Meat production is central to the debate on climate change and ethical food. But how much is too much – for people and the planet?
The meat on Richard Vines’s Wild Beef stall at Borough Market in London is purple. Puce, really; a cartoonish shade that old men sometimes go when they are really angry. Meat that is an unexpected hue would typically raise an eyebrow, but for Wild Beef’s devoted customers it’s the reason they come here. “The colour comes from the protein that’s been in the ground, the deep-rooted grasses, it gives that flavour of sweetness and that bit of fat taste as well,” explains Vines, who has 40 acres of wild pasture in Devon, on which he keeps Devon cattle and Welsh Blacks. “Dartmoor is mineral-rich country, God-given for cattle farming. Washed by the Gulf Stream, grass grows most of the year and there’s a lot of freedom for the cattle once they are up on the moor.”

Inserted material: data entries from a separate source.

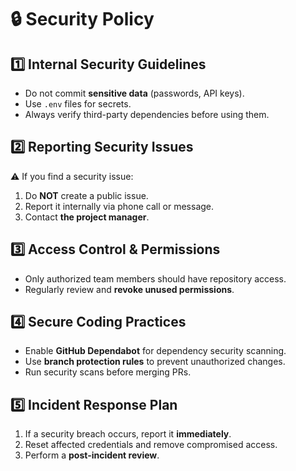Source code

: # 🔒 Security Policy

## **1️⃣ Internal Security Guidelines**
- Do not commit **sensitive data** (passwords, API keys).
- Use `.env` files for secrets.
- Always verify third-party dependencies before using them.

## **2️⃣ Reporting Security Issues**
⚠️ If you find a security issue:
1. Do **NOT** create a public issue.
2. Report it internally via phone call or message.
3. Contact **the project manager**.

## **3️⃣ Access Control & Permissions**
- Only authorized team members should have repository access.
- Regularly review and **revoke unused permissions**.

## **4️⃣ Secure Coding Practices**
- Enable **GitHub Dependabot** for dependency security scanning.
- Use **branch protection rules** to prevent unauthorized changes.
- Run security scans before merging PRs.

## **5️⃣ Incident Response Plan**
1. If a security breach occurs, report it **immediately**.
2. Reset affected credentials and remove compromised access.
3. Perform a **post-incident review**.
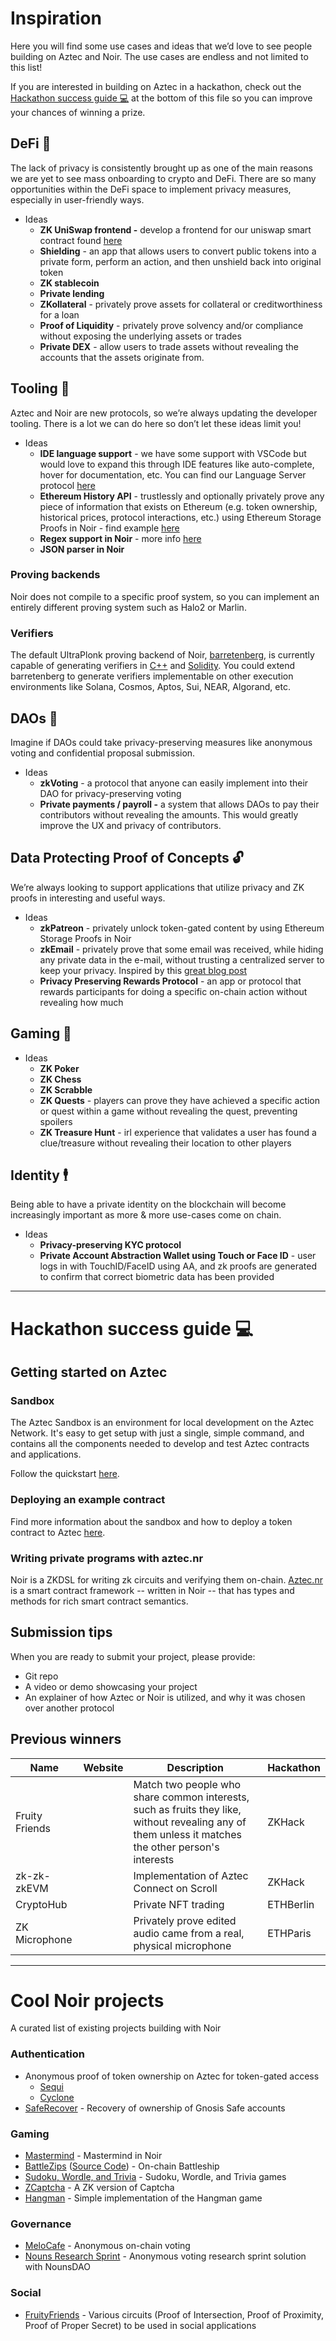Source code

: # Inspiration

Here you will find some use cases and ideas that we’d love to see people building on Aztec and Noir. The use cases are endless and not limited to this list! 

If you are interested in building on Aztec in a hackathon, check out the [Hackathon success guide 💻](#hackathon-success-guide-) at the bottom of this file so you can improve your chances of winning a prize.

## DeFi 💸

The lack of privacy is consistently brought up as one of the main reasons we are yet to see mass onboarding to crypto and DeFi. There are so many opportunities within the DeFi space to implement privacy measures, especially in user-friendly ways.

- Ideas
    - **ZK UniSwap frontend -** develop a frontend for our uniswap smart contract found [here](https://github.com/AztecProtocol/aztec-packages/tree/master/yarn-project/noir-contracts/src/contracts/uniswap_contract)
    - **Shielding** - an app that allows users to convert public tokens into a private form, perform an action, and then unshield back into original token
    - **ZK stablecoin**
    - **Private lending**
    - **ZKollateral** - privately prove assets for collateral or creditworthiness for a loan
    - **Proof of Liquidity** - privately prove solvency and/or compliance without exposing the underlying assets or trades
    - **Private DEX** - allow users to trade assets without revealing the accounts that the assets originate from.

## Tooling 🔧

Aztec and Noir are new protocols, so we’re always updating the developer tooling. There is a lot we can do here so don’t let these ideas limit you!

- Ideas
    - **IDE language support** - we have some support with VSCode but would love to expand this through IDE features like auto-complete, hover for documentation, etc. You can find our Language Server protocol [here](https://noir-lang.org/getting_started/language_server)
    - **Ethereum History API** - trustlessly and optionally privately prove any piece of information that exists on Ethereum (e.g. token ownership, historical prices, protocol interactions, etc.) using Ethereum Storage Proofs in Noir - find example [here](https://github.com/Maddiaa0/noir-storage-proofs-demo)
    - **Regex support in Noir** - more info [here](https://speakerdeck.com/sorasuegami/ethcon-korea-2023-zk-email-on-chain-verification-of-emails-using-zkp)
    - **JSON parser in Noir**

### Proving backends

Noir does not compile to a specific proof system, so you can implement an entirely different proving system such as Halo2 or Marlin.

### Verifiers

The default UltraPlonk proving backend of Noir, [barretenberg](https://github.com/AztecProtocol/barretenberg), is currently capable of generating verifiers in [C++](https://github.com/noir-lang/aztec-connect/blob/kw/noir-dsl/barretenberg/src/aztec/plonk/proof_system/verifier/verifier.cpp) and [Solidity](https://github.com/noir-lang/aztec_backend/blob/master/common/src/contract/turbo_verifier.rs). You could extend barretenberg to generate verifiers implementable on other execution environments like Solana, Cosmos, Aptos, Sui, NEAR, Algorand, etc.

## DAOs 🤝

Imagine if DAOs could take privacy-preserving measures like anonymous voting and confidential proposal submission.

- Ideas
    - **zkVoting** - a protocol that anyone can easily implement into their DAO for privacy-preserving voting
    - **Private payments / payroll -** a system that allows DAOs to pay their contributors without revealing the amounts. This would greatly improve the UX and privacy of contributors.

## Data Protecting Proof of Concepts 🔓

We’re always looking to support applications that utilize privacy and ZK proofs in interesting and useful ways.

- Ideas
    - **zkPatreon** - privately unlock token-gated content by using Ethereum Storage Proofs in Noir
    - **zkEmail** - privately prove that some email was received, while hiding any private data in the e-mail, without trusting a centralized server to keep your privacy. Inspired by this [great blog post](https://blog.aayushg.com/posts/zkemail)
    - **Privacy Preserving Rewards Protocol** - an app or protocol that rewards participants for doing a specific on-chain action without revealing how much

## Gaming 👾

- Ideas
    - **ZK Poker**
    - **ZK Chess**
    - **ZK Scrabble**
    - **ZK Quests** - players can prove they have achieved a specific action or quest within a game without revealing the quest, preventing spoilers
    - **ZK Treasure Hunt** - irl experience that validates a user has found a clue/treasure without revealing their location to other players

## Identity 🕴️

Being able to have a private identity on the blockchain will become increasingly important as more & more use-cases come on chain. 

- Ideas
    - **Privacy-preserving KYC protocol**
    - **Private Account Abstraction Wallet using Touch or Face ID** - user logs in with TouchID/FaceID using AA, and zk proofs are generated to confirm that correct biometric data has been provided

---

# Hackathon success guide 💻

## Getting started on Aztec

### Sandbox

The Aztec Sandbox is an environment for local development on the Aztec Network. It's easy to get setup with just a single, simple command, and contains all the components needed to develop and test Aztec contracts and applications. 

Follow the quickstart [here](https://sandbox.aztec.network/).

### Deploying an example contract

Find more information about the sandbox and how to deploy a token contract to Aztec [here](https://aztec-docs-dev.netlify.app/dev_docs/getting_started/cli#i-have-the-sandbox-running-now-what).

### Writing private programs with aztec.nr

Noir is a ZKDSL for writing zk circuits and verifying them on-chain. [Aztec.nr](http://Aztec.nr) is a smart contract framework -- written in Noir -- that has types and methods for rich smart contract semantics.

## Submission tips

When you are ready to submit your project, please provide:

- Git repo
- A video or demo showcasing your project
- An explainer of how Aztec or Noir is utilized, and why it was chosen over another protocol

## Previous winners

| Name | Website | Description | Hackathon |
| --- | --- | --- | --- |
| Fruity Friends |  | Match two people who share common interests, such as fruits they like, without revealing any of them unless it matches the other person's interests | ZKHack |
| zk-zk-zkEVM |  | Implementation of Aztec Connect on Scroll | ZKHack |
| CryptoHub |  | Private NFT trading | ETHBerlin |
| ZK Microphone |  | Privately prove edited audio came from a real, physical microphone | ETHParis |

---

# Cool Noir projects

A curated list of existing projects building with Noir

### Authentication

- Anonymous proof of token ownership on Aztec for token-gated access
    - [Sequi](https://github.com/sequi-xyz)
    - [Cyclone](https://github.com/TalDerei/cyclone)
- [SafeRecover](https://github.com/porco-rosso-j/safe-recovery-noir) - Recovery of ownership of Gnosis Safe accounts

### Gaming

- [Mastermind](https://github.com/vezenovm/mastermind-noir) - Mastermind in Noir
- [BattleZips](https://battlezips.com/) ([Source Code](https://github.com/BattleZips/BattleZips-Noir)) - On-chain Battleship
- [Sudoku, Wordle, and Trivia](https://github.com/ruizehung/Zero-Knowledge-Sudoku-Wordle-Trivia) - Sudoku, Wordle, and Trivia games
- [ZCaptcha](https://github.com/signorecello/zcaptcha) - A ZK version of Captcha
- [Hangman](https://github.com/resurgencelabs/hangman) - Simple implementation of the Hangman game

### Governance

- [MeloCafe](https://github.com/MeloCafe) - Anonymous on-chain voting
- [Nouns Research Sprint](https://github.com/aragonzkresearch/nouns-anonymous-voting) - Anonymous voting research sprint solution with NounsDAO

### Social

- [FruityFriends](https://github.com/guelowrd/fruity-lib) - Various circuits (Proof of Intersection, Proof of Proximity, Proof of Proper Secret) to be used in social applications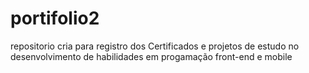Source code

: # portifolio2
repositorio cria para registro dos Certificados e projetos de estudo no desenvolvimento de habilidades em progamação front-end e mobile
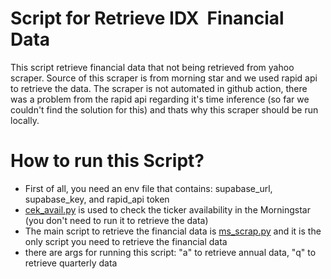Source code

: # Script for Retrieve IDX  Financial Data
This script retrieve financial data that not being retrieved from yahoo scraper. Source of this scraper is from morning star and we used rapid api to retrieve the data. The scraper is not automated in github action, there was a problem from the rapid api regarding it's time inference (so far we couldn't find the solution for this) and thats why this scraper should be run locally.

# How to run this Script?
- First of all, you need an env file that contains: supabase_url, supabase_key, and rapid_api token
- [cek_avail.py](./cek.py) is used to check the ticker availability in the Morningstar (you don't need to run it to retrieve the data)
- The main script to retrieve the financial data is [ms_scrap.py](./ms_scrap.py) and it is the only script you need to retrieve the financial data
- there are args for running this script: "a" to retrieve annual data, "q" to retrieve quarterly data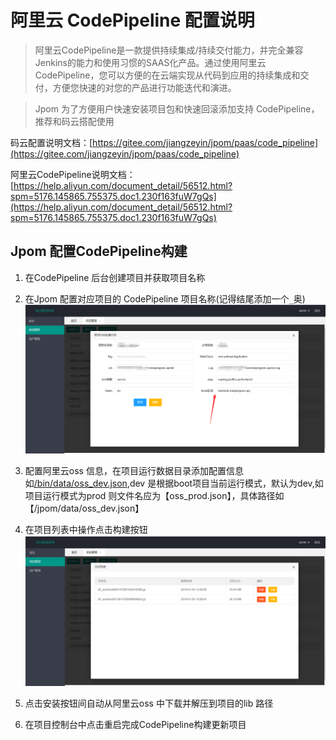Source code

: # 阿里云 CodePipeline 配置说明

> 阿里云CodePipeline是一款提供持续集成/持续交付能力，并完全兼容Jenkins的能力和使用习惯的SAAS化产品。通过使用阿里云CodePipeline，您可以方便的在云端实现从代码到应用的持续集成和交付，方便您快速的对您的产品进行功能迭代和演进。

> Jpom 为了方便用户快速安装项目包和快速回滚添加支持 CodePipeline，推荐和码云搭配使用

码云配置说明文档：[https://gitee.com/jiangzeyin/jpom/paas/code_pipeline](https://gitee.com/jiangzeyin/jpom/paas/code_pipeline)

阿里云CodePipeline说明文档：[https://help.aliyun.com/document_detail/56512.html?spm=5176.145865.755375.doc1.230f163fuW7gQs](https://help.aliyun.com/document_detail/56512.html?spm=5176.145865.755375.doc1.230f163fuW7gQs)

## Jpom 配置CodePipeline构建
1. 在CodePipeline 后台创建项目并获取项目名称

2. 在Jpom 配置对应项目的 CodePipeline 项目名称(记得结尾添加一个`_`奥)
    ![CodePipeline](./images/build_edit.png)
    
3. 配置阿里云oss 信息，在项目运行数据目录添加配置信息如[/bin/data/oss_dev.json](/bin/data/oss_dev.json),dev 是根据boot项目当前运行模式，默认为dev,如项目运行模式为prod 则文件名应为【oss_prod.json】，具体路径如【/jpom/data/oss_dev.json】

4. 在项目列表中操作点击构建按钮
    ![CodePipeline](./images/build_list.png)
    
5. 点击安装按钮间自动从阿里云oss 中下载并解压到项目的lib 路径

6. 在项目控制台中点击重启完成CodePipeline构建更新项目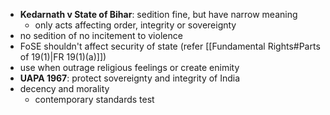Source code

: - **Kedarnath v State of Bihar**: sedition fine, but have narrow meaning
	- only acts affecting order, integrity or sovereignty
- no sedition of no incitement to violence
- FoSE shouldn't affect security of state (refer [[Fundamental Rights#Parts of 19(1)|FR 19(1)(a)]])
- use when outrage religious feelings or create enimity
- **UAPA 1967**: protect sovereignty and integrity of India
- decency and morality
	- contemporary standards test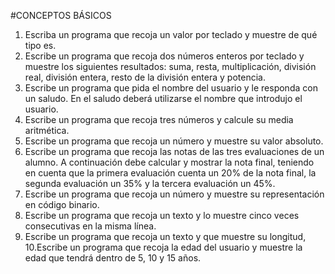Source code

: #CONCEPTOS BÁSICOS

1. Escriba un programa que recoja un valor por teclado y muestre de qué tipo
es.
2. Escribe un programa que recoja dos números enteros por teclado y muestre
los siguientes resultados: suma, resta, multiplicación, división real, división
entera, resto de la división entera y potencia.
3. Escribe un programa que pida el nombre del usuario y le responda con un
saludo. En el saludo deberá utilizarse el nombre que introdujo el usuario.
4. Escribe un programa que recoja tres números y calcule su media aritmética.
5. Escribe un programa que recoja un número y muestre su valor absoluto.
6. Escribe un programa que recoja las notas de las tres evaluaciones de un
alumno. A continuación debe calcular y mostrar la nota final, teniendo en
cuenta que la primera evaluación cuenta un 20% de la nota final, la segunda
evaluación un 35% y la tercera evaluación un 45%.
7. Escribe un programa que recoja un número y muestre su representación en
código binario.
8. Escribe un programa que recoja un texto y lo muestre cinco veces
consecutivas en la misma línea.
9. Escribe un programa que recoja un texto y que muestre su longitud,
10.Escribe un programa que recoja la edad del usuario y muestre la edad que
tendrá dentro de 5, 10 y 15 años.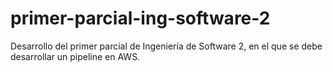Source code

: # primer-parcial-ing-software-2
Desarrollo del primer parcial de Ingeniería de Software 2, en el que se debe desarrollar un pipeline en AWS.
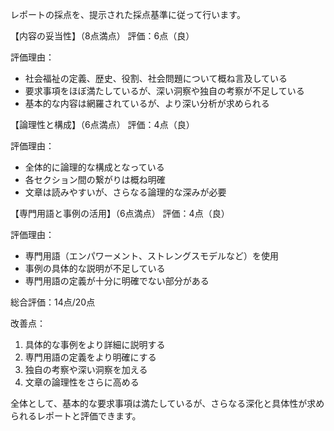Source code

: レポートの採点を、提示された採点基準に従って行います。

【内容の妥当性】（8点満点）
評価：6点（良）

評価理由：
- 社会福祉の定義、歴史、役割、社会問題について概ね言及している
- 要求事項をほぼ満たしているが、深い洞察や独自の考察が不足している
- 基本的な内容は網羅されているが、より深い分析が求められる

【論理性と構成】（6点満点）
評価：4点（良）

評価理由：
- 全体的に論理的な構成となっている
- 各セクション間の繋がりは概ね明確
- 文章は読みやすいが、さらなる論理的な深みが必要

【専門用語と事例の活用】（6点満点）
評価：4点（良）

評価理由：
- 専門用語（エンパワーメント、ストレングスモデルなど）を使用
- 事例の具体的な説明が不足している
- 専門用語の定義が十分に明確でない部分がある

総合評価：14点/20点

改善点：
1. 具体的な事例をより詳細に説明する
2. 専門用語の定義をより明確にする
3. 独自の考察や深い洞察を加える
4. 文章の論理性をさらに高める

全体として、基本的な要求事項は満たしているが、さらなる深化と具体性が求められるレポートと評価できます。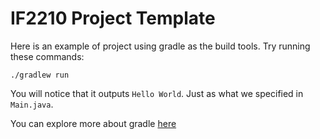 # IF2210 Project Template

Here is an example of project using gradle as the build tools.
Try running these commands:

`./gradlew run`

You will notice that it outputs `Hello World`.
Just as what we specified in `Main.java`.

You can explore more about gradle [here](https://guides.gradle.org/creating-new-gradle-builds/)
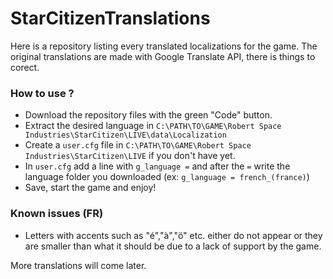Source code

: # StarCitizenTranslations
Here is a repository listing every translated localizations for the game.
The original translations are made with Google Translate API, there is things to corect.

### How to use ?
- Download the repository files with the green "Code" button.
- Extract the desired language in `C:\PATH\TO\GAME\Robert Space Industries\StarCitizen\LIVE\data\Localization`
- Create a `user.cfg` file in `C:\PATH\TO\GAME\Robert Space Industries\StarCitizen\LIVE` if you don't have yet.
- In `user.cfg` add a line with `g_language =` and after the `=` write the language folder you downloaded (ex: `g_language = french_(france)`)
- Save, start the game and enjoy!

### Known issues (FR)
- Letters with accents such as "é","à","ö" etc. either do not appear or they are smaller than what it should be due to a lack of support by the game.


More translations will come later.
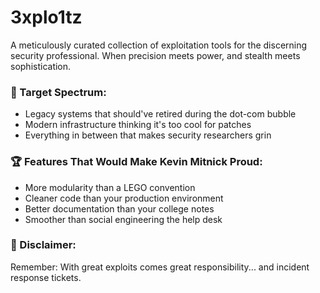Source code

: # 3xplo1tz
A meticulously curated collection of exploitation tools for the discerning security professional.  When precision meets power, and stealth meets sophistication.

### 🎯 Target Spectrum:
- Legacy systems that should've retired during the dot-com bubble
- Modern infrastructure thinking it's too cool for patches
- Everything in between that makes security researchers grin

### 🏆 Features That Would Make Kevin Mitnick Proud:
- More modularity than a LEGO convention
- Cleaner code than your production environment
- Better documentation than your college notes
- Smoother than social engineering the help desk

### 📜 Disclaimer:

Remember: With great exploits comes great responsibility... and incident response tickets.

For the carnivore, the chilled cabinet at Wild Beef is the promised land. There are all the familiar cuts (steaks, ribs), alongside parts of the cow you don’t see so often (cheeks and a giant, lolling tongue that is practically black). And, if you get there early and ask nicely, Vines will slip you a bag of bones from under the counter. “One thing that’s changed: people don’t sit down for Sunday lunch any more,” he says. “Just doesn’t happen, we don’t sell many joints. But I’m working out ways of making steaks all the time. Last year we did flat iron steaks; I didn’t know what they were but they sell. And 20 years ago, we used to waste buckets of liver and such like, which nobody wanted. Now the offal all goes before the meat.”